1. “I love to cook, but barbeque is pretty much my only avenue. Barbequing has become a real fun hobby and passion for me. My friends and I have a competitive barbeque team, and we have found that Blues Hog Barbeque Sauce is really great to put on our meats. I always have a supply in my fridge for competitions, practices or good eats.”
2. “My wife and I try to cover all of our bases nutritionally, and we are dedicated to super food powders. I call them sticks and twigs, because that’s kind of what they taste like. We mix the powders with crushed up berries and plain Greek yogurt for an awesome purple-colored fruity mixture. I try to make a huge vat of it each week, and I eat about half a cup every morning.”
3. “My best friend’s father makes these pickles called Parker’s Pickles based on a family recipe handed down through the generations. They are absolutely wonderful — a real sought after prize for people around Atlanta since they are not commercially available. We keep them around for sandwiches or just about any food that would be good with pickles.”
4. “As the only coffee drinker in the family, I keep a small amount of half and half in the fridge.
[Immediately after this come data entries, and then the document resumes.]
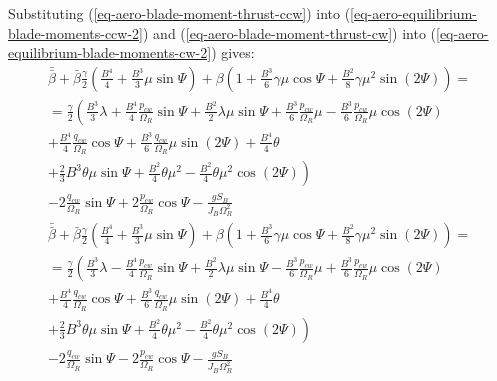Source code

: Substituting (\ref{eq-aero-blade-moment-thrust-ccw}) into (\ref{eq-aero-equilibrium-blade-moments-ccw-2}) and (\ref{eq-aero-blade-moment-thrust-cw}) into (\ref{eq-aero-equilibrium-blade-moments-cw-2}) gives:
\begin{multline}
  \label{eq-aero-flapping-coefs-ccw-1}
  \bar{\bar \beta} + \bar \beta \frac{\gamma}{2}
  \left( \frac{B^4}{4} + \frac{B^3}{3} \mu \sin \Psi \right)
  + \beta \left(
    1 + \frac{B^3}{6} \gamma \mu \cos \Psi
    + \frac{B^2}{8} \gamma \mu^2 \sin \left( 2 \Psi \right)
  \right)
  = \\ =
  \frac{\gamma}{2}
  \left(
      \frac{B^3}{3} \lambda
    + \frac{B^4}{4} \frac{p_{cw}}{\Omega_R} \sin \Psi
    + \frac{B^2}{2} \lambda \mu \sin \Psi
    + \frac{B^3}{6} \frac{p_{cw}}{\Omega_R} \mu
    - \frac{B^3}{6} \frac{p_{cw}}{\Omega_R} \mu \cos \left( 2 \Psi \right)
    \right.
    \\
    + \frac{B^4}{4} \frac{q_{cw}}{\Omega_R} \cos \Psi
    + \frac{B^3}{6} \frac{q_{cw}}{\Omega_R} \mu \sin \left( 2 \Psi \right)
    + \frac{B^4}{4} \theta
    \\
    \left.
    + \frac{2}{3} B^3 \theta \mu \sin \Psi
    + \frac{B^2}{4} \theta \mu^2
    - \frac{B^2}{4} \theta \mu^2 \cos \left( 2 \Psi \right)
  \right)
  \\
  - 2 \frac{q_{cw}}{\Omega_R} \sin \Psi
  + 2 \frac{p_{cw}}{\Omega_R} \cos \Psi
  - \frac{ g S_B }{ J_B \Omega_R^2 }
\end{multline}
\begin{multline}
  \label{eq-aero-flapping-coefs-cw-1}
  \bar{\bar \beta} + \bar \beta \frac{\gamma}{2}
  \left( \frac{B^4}{4} + \frac{B^3}{3} \mu \sin \Psi \right)
  + \beta \left(
    1 + \frac{B^3}{6} \gamma \mu \cos \Psi
    + \frac{B^2}{8} \gamma \mu^2 \sin \left( 2 \Psi \right)
  \right)
  = \\ =
  \frac{\gamma}{2}
  \left(
      \frac{B^3}{3} \lambda
    - \frac{B^4}{4} \frac{p_{cw}}{\Omega_R} \sin \Psi
    + \frac{B^2}{2} \lambda \mu \sin \Psi
    - \frac{B^3}{6} \frac{p_{cw}}{\Omega_R} \mu
    + \frac{B^3}{6} \frac{p_{cw}}{\Omega_R} \mu \cos \left( 2 \Psi \right)
    \right.
    \\
    + \frac{B^4}{4} \frac{q_{cw}}{\Omega_R} \cos \Psi
    + \frac{B^3}{6} \frac{q_{cw}}{\Omega_R} \mu \sin \left( 2 \Psi \right)
    + \frac{B^4}{4} \theta
    \\
    \left.
    + \frac{2}{3} B^3 \theta \mu \sin \Psi
    + \frac{B^2}{4} \theta \mu^2
    - \frac{B^2}{4} \theta \mu^2 \cos \left( 2 \Psi \right)
  \right)
  \\
  - 2 \frac{q_{cw}}{\Omega_R} \sin \Psi
  - 2 \frac{p_{cw}}{\Omega_R} \cos \Psi
  - \frac{ g S_B }{ J_B \Omega_R^2 }
\end{multline}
I have tried all of the other cream substitutes like coconut and soymilk, but half and half is the only way to go. I don’t even pass the grocery store without thinking about whether I need more half and half.”
5. “My family likes apples, but we specifically love honey crisp apples. Since they are only in season for about six months, we usually buy a lot of them when we see them in the store. As a distant second, we sometimes eat Fuji’s. But nothing compares to the honey crisp. They’re awesome.”